Depois do Indie (dia 2 a curta volta a ter uma nova sessão), Filipe quer que o filme seja visto mas não da forma tradicional com que muitas curtas são exibidas comercialmente, ou seja, em complemento de uma longa-metragem. Diz que não é muito justo para o espectador, ele que há uns tempos soube chamar público em muitas sessões esgotadas no Nimas, onde dinamizou a passagem de filmes de culto.

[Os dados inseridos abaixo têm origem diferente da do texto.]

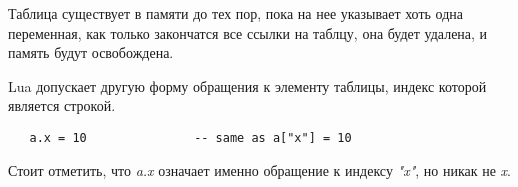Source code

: Таблица существует в памяти до тех пор, пока на нее указывает хоть одна переменная, как только закончатся все ссылки на таблцу, она будет удалена, и память будут освобождена.

Lua допускает другую форму обращения к элементу таблицы, индекс которой является строкой. 

\begin{lstlisting}
   a.x = 10               -- same as a["x"] = 10
\end{lstlisting}

Стоит отметить, что \emph{a.x} означает именно обращение к индексу \emph{"x"}, но никак не \emph{x}.

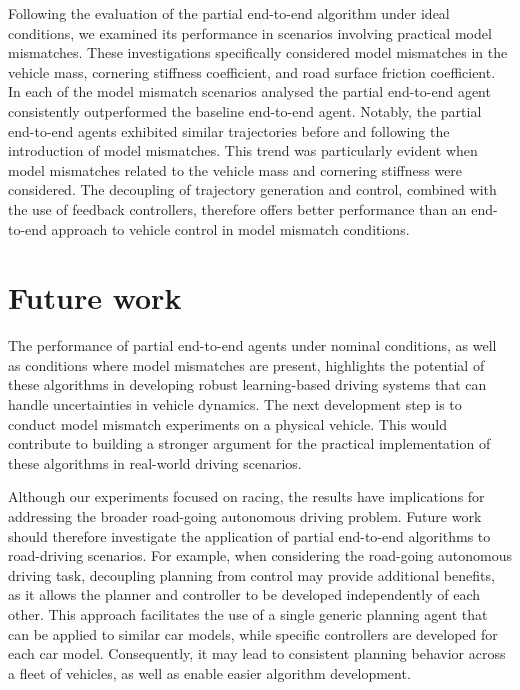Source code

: Following the evaluation of the partial end-to-end algorithm under ideal conditions, we examined its performance in scenarios involving practical model mismatches. 
These investigations specifically considered model mismatches in the vehicle mass, cornering stiffness coefficient, and road surface friction coefficient.
In each of the model mismatch scenarios analysed the partial end-to-end agent consistently outperformed the baseline end-to-end agent. 
Notably, the partial end-to-end agents exhibited similar trajectories before and following the introduction of model mismatches. 
This trend was particularly evident when model mismatches related to the vehicle mass and cornering stiffness were considered.
The decoupling of trajectory generation and control, combined with the use of feedback controllers, therefore offers better performance than an end-to-end approach to vehicle control in model mismatch conditions.



\section{Future work}

The performance of partial end-to-end agents under nominal conditions, as well as conditions where model mismatches are present, highlights the potential of these algorithms in developing robust learning-based driving systems that can handle uncertainties in vehicle dynamics.
The next development step is to conduct model mismatch experiments on a physical vehicle.
This would contribute to building a stronger argument for the practical implementation of these algorithms in real-world driving scenarios.


Although our experiments focused on racing, the results have implications for addressing the broader road-going autonomous driving problem.
Future work should therefore investigate the application of partial end-to-end algorithms to road-driving scenarios.
For example, when considering the road-going autonomous driving task, decoupling planning from control may provide additional benefits, as it allows the planner and controller to be developed independently of each other.
This approach facilitates the use of a single generic planning agent that can be applied to similar car models, while specific controllers are developed for each car model.
Consequently, it may lead to consistent planning behavior across a fleet of vehicles, as well as enable easier algorithm development.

O seu desejo é provavelmente estrear o filme em apenas dois dias com sessões a preço reduzido. E esta carta de amor pela melancolia americana só faz sentido ser vista num grande ecrã...

As boas curtas do Indie

Amor, Avenidas Novas
Duarte Coimbra
La La Land lisboeta? Não é bem assim, mas Amor, Avenidas Novas, curta-metragem que entretanto vai competir em Cannes, na Semana da Crítica, é a prova de nascimento de um cineasta capaz de explorar uma ideia de encantamento romântico. Duarte Coimbra é uma descoberta fulgurante que aqui assina um pequeno conto urbano de um jovem solteiro que se apaixona por uma estudante de cinema numa rodagem de um filme de escola. Amor, Avenidas Novas, também filme de escola da Escola Superior de Cinema, funciona por não ter tiques de filme de escola.
Dia 29, 18.30, São Jorge
Dia 5, 19.45 Culturgest

Anjo
Miguel Nunes
Estreia na realização do ator de Cartas da Guerra e Cisne. Um filme livre e "à solta" sobre o que é isso de estar apaixonado. A história de um ator chamado Miguel Nunes que tenta entrar nos Estados Unidos para visitar um amigo por quem está apaixonado. Entre o registo biográfico e a experiência do retrato snapshot de um grupo de amigos, Anjo não faz bandeira da sua marca queer nem tem ilusões de exercício de estilo. Tem sim uma força modesta que não é de menosprezar.
Dia 29, 18.30, São Jorge
Dia 5, 21.30, São Jorge

Self Destructive Boys
Marco Leão e André Santos
A dupla Marco Leão e André Santos tem construído um percurso no panorama das curtas e regressa agora com um filme mais aberto e sorridente. Self Destructive Boys narra a história da rodagem de um vídeo porno feito por um casal que tenta dirigir três rapazes heterossexuais num bosque lisboeta. Tem algo de comédia comportamental e funciona como um inquérito aos preconceitos sexuais atuais. Uma curiosa provocação que não nos mata o desejo de ansiar pela estreia nas longas destes jovens cineastas.